Sevgili kurum ve kuruluşlarımız ve dahi seçtigimiz
temsilcilerimiz. Yurtseverliğinizden ve bu konudaki içten
samimiyetinize gövdemle imza atarım. Amma velakin, bu mesele için
bunlar yetmedi ve yetmiyor. Yetmediğini
yaşayarak gördük ve görüyoruz. Sadece “sürgün ve soykırımı”
unutmamak ve unutturmamaksa, ne zamana kadar ve kime?
Sevgili dostlarım, hepimiz yaşadığımız coğrafya parçalarının şu
andaki durumunu görüyor ve biliyoruz. Al Suriye'yi! Ürdün'ü
anlatmama gerek var mı? En sağlıklı ve en istikrarlı
diyebileceğimiz TC’nin ise Ermeni
soykırımı ve Kürt sorunu ile başı dertde. Rusya Federasyonu ise
1990 yılından bu yana dışta ve içte toparlanmaya çalışıyor. Yani
demem o ki, muhatap alabileceğimiz iki ülkede 21 Mayıs’ı
anlayacak, dinleyecek ve bize “bu sürgün halk Çerkesler ne
istiyor?” diyebilecek kadar bizimle ilgili değiller ve hatta
Moskova ile Ankara birlikte bize kızabilirler de!
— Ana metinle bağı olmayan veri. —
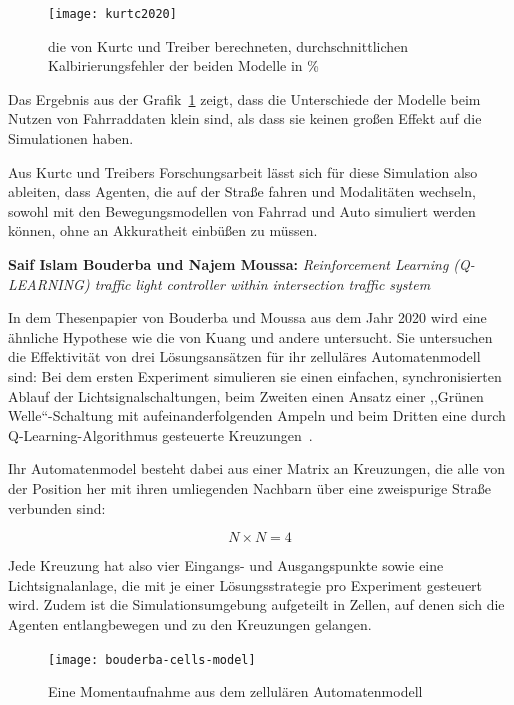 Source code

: \begin{figure}[h]
    \centering
    \texttt{[image: kurtc2020]}~\caption{die von Kurtc und Treiber berechneten, durchschnittlichen Kalbirierungsfehler der beiden Modelle in \%~\cite{Kurtc2020}}
    \label{fig:kurtc2020}
\end{figure}

Das Ergebnis aus der Grafik~\ref{fig:kurtc2020} zeigt, dass die Unterschiede der Modelle beim Nutzen von Fahrraddaten klein sind, als dass sie keinen großen Effekt auf die Simulationen haben.

Aus Kurtc und Treibers Forschungsarbeit lässt sich für diese Simulation also ableiten, dass Agenten, die auf der Straße fahren und Modalitäten wechseln, sowohl mit den Bewegungsmodellen von Fahrrad und Auto simuliert werden können, ohne an Akkuratheit einbüßen zu müssen.


\textbf{Saif Islam Bouderba und Najem Moussa:}
\textit{Reinforcement Learning (Q-LEARNING) traffic light controller within intersection traffic system}

In dem Thesenpapier von Bouderba und Moussa aus dem Jahr 2020 wird eine ähnliche Hypothese wie die von Kuang und andere untersucht.
Sie untersuchen die Effektivität von drei Lösungsansätzen für ihr zelluläres Automatenmodell sind:
Bei dem ersten Experiment simulieren sie einen einfachen, synchronisierten Ablauf der Lichtsignalschaltungen, beim Zweiten einen Ansatz einer ,,Grünen Welle``-Schaltung mit aufeinanderfolgenden Ampeln und beim Dritten eine durch Q-Learning-Algorithmus gesteuerte Kreuzungen~\cite{Bouderba2019}.

Ihr Automatenmodel besteht dabei aus einer Matrix an Kreuzungen, die alle von der Position her mit ihren umliegenden Nachbarn über eine zweispurige Straße verbunden sind:

\[N \times N = 4\]

Jede Kreuzung hat also vier Eingangs- und Ausgangspunkte sowie eine Lichtsignalanlage, die mit je einer Lösungsstrategie pro Experiment gesteuert wird.
Zudem ist die Simulationsumgebung aufgeteilt in Zellen, auf denen sich die Agenten entlangbewegen und zu den Kreuzungen gelangen\cite{Bouderba2019}.

\begin{figure}[h]
    \centering
    \texttt{[image: bouderba-cells-model]}~\caption{Eine Momentaufnahme aus dem zellulären Automatenmodell~\cite{Bouderba2019}}
    \label{fig:bouderba-cells-model}
\end{figure}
Bu ikiliye
Tiflis'e de eklerseniz, güvenlik alanımız daha da daralabilir.
Peki; “yeni”, -yani tarafların en azından zımnende olsa hoş
karşılayabilecekleri- makul bir söylem ortaya koyamaz mıyız?
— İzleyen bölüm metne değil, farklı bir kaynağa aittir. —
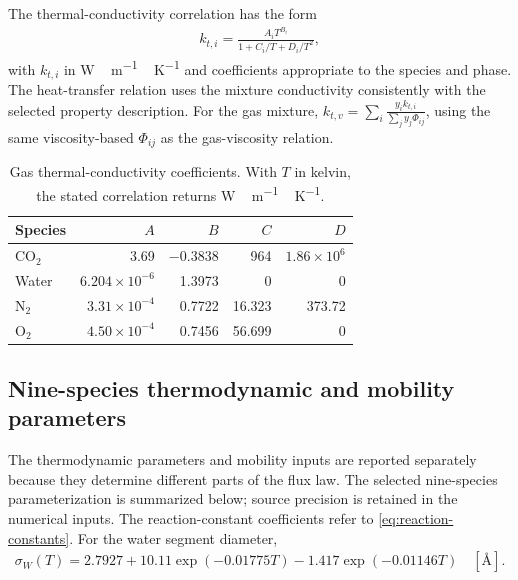 The thermal-conductivity correlation has the form
\begin{align}
k_{t,i}=\frac{A_iT^{B_i}}{1+C_i/T+D_i/T^2},
\end{align}
with $k_{t,i}$ in \unit{W\,m^{-1}\,K^{-1}} and coefficients appropriate to the species and phase.
The heat-transfer relation uses the mixture conductivity consistently with the selected property description.
For the gas mixture, $k_{t,v}=\sum_i\frac{y_i k_{t,i}}{\sum_j y_j\Phi_{ij}}$, using the same viscosity-based $\Phi_{ij}$ as the gas-viscosity relation.

\begin{table}[pos=htbp]
\centering\small
\caption{Gas thermal-conductivity coefficients. With $T$ in kelvin, the stated correlation returns \unit{W\,m^{-1}\,K^{-1}}.}
\label{tab:gas-conductivity-coefficients}
\begin{tabular}{@{}lrrrr@{}}
\toprule
Species & $A$ & $B$ & $C$ & $D$\\
\midrule
CO$_2$ & 3.69 & $-0.3838$ & 964 & $1.86\times10^6$\\
Water & $6.204\times10^{-6}$ & 1.3973 & 0 & 0\\
N$_2$ & $3.31\times10^{-4}$ & 0.7722 & 16.323 & 373.72\\
O$_2$ & $4.50\times10^{-4}$ & 0.7456 & 56.699 & 0\\
\bottomrule
\end{tabular}
\end{table}

\subsection{Nine-species thermodynamic and mobility parameters}
The thermodynamic parameters and mobility inputs are reported separately because they determine different parts of the flux law.
The selected nine-species parameterization is summarized below; source precision is retained in the numerical inputs.
The reaction-constant coefficients refer to \cref{eq:reaction-constants}.
For the water segment diameter,
\begin{align}
\sigma_W(T)=2.7927+10.11\exp(-0.01775T)-1.417\exp(-0.01146T)
\quad[\text{\AA}].
\end{align}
Canım kardeşlerim, çağımızın ulaştığı teknolojinin ve onun
getirdiği olumlu ve olumsuzlukları bilmeyeniniz var mı? Bunun en
görüneni “iletişim”
ve “ulaşımdır”. İnançların
ve ideolojilerin alt üst olduğu bu zaman diliminde, kendimize bir
soru soramayız mı?
Örneğin;
- Biz bu çağın ve
zamanın neresindeyiz? - Kimden, niçin, nasıl ve ne istemeliyiz?
- Bölgede ve hatta
dünyada dengelerin yeniden şekillendirildiği bugünlerde, bir durum
muhakemesi yaparak, ortak bir karar da uzlaşmak gerekmez mi?
- İstek ve taleplerimizin karşılanabilirliği üzerinde
ve mevcut koşullarda önceliğimiz ne olmalıdır?
Evet,
“sürgün ve soykırım bir hakikat” ama gücümüz ve şu andaki imkan ve
kabiliyetimizde bir gerçek.
Dahası, 153 yıldır içinde yaşadığımız ülke ve halklarına
anlatamadığımız ve kabul ettiremediğimiz
“sürgün ve soykırım”ı şu
geldiğimiz perişan dağınıklığımızla mı anlatacağız.
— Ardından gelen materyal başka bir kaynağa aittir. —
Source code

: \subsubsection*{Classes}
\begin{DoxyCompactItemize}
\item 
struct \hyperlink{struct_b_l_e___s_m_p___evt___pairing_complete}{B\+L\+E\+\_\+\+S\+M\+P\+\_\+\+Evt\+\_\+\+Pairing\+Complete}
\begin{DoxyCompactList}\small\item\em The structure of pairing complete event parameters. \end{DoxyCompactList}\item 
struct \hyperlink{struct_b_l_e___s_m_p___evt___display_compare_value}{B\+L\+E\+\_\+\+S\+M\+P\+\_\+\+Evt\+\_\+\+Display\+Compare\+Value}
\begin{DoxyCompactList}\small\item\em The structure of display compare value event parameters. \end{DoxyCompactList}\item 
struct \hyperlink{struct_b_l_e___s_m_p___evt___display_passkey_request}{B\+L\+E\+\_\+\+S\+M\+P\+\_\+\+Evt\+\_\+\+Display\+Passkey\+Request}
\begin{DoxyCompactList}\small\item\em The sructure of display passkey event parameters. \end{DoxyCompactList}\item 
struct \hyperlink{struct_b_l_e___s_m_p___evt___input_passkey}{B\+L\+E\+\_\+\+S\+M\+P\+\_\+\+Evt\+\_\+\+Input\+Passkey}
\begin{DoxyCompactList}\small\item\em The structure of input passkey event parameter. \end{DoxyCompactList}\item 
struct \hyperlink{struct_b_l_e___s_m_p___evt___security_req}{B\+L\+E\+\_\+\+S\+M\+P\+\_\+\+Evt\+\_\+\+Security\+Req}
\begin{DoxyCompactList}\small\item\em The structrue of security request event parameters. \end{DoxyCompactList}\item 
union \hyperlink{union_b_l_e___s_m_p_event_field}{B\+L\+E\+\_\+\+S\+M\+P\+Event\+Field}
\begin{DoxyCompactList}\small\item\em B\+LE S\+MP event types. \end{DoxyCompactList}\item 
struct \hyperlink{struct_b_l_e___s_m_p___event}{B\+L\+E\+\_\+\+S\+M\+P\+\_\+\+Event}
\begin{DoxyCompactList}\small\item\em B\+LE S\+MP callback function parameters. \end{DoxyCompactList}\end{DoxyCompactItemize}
Kimimiz dinci, kimimiz devrimci, kimimiz goygoycu. Dahası utanç
verici bir tutum. “Önemli olan insan olmaktır” sloganı. Sanki biz,
“Çerkeslerden“ ve onun “var olma” hakkından söz ederken, “hayvan
haklarından” mı söz ediyoruz! Elbette ki Çerkes insanından söz
ediyoruz. Aynı insan şekilli bu varlıklar, Arap Araplığı, İngiliz
İngilizliği, Alman Almanlığı, Roman Romanlığı ve Zenci Zenciliği
ile övünürken kılları kıpırdamaz. 1500 yıl önceki, ulaşım hayvanı
devenin, eşeğin, atın ve öküzün kutsallığından dem vurur. Bir gün
veya bir an olsun, kendi tarihinden ve kendi kültüründen tek
kelime etmez. Hiç duydunuz mu klavye silahşörlerinden, görsel ve
yazılı basın kahramanlarımızdan “Negme Şore, Aytek
Namitok ve General İsmail Berkok” isimlerini.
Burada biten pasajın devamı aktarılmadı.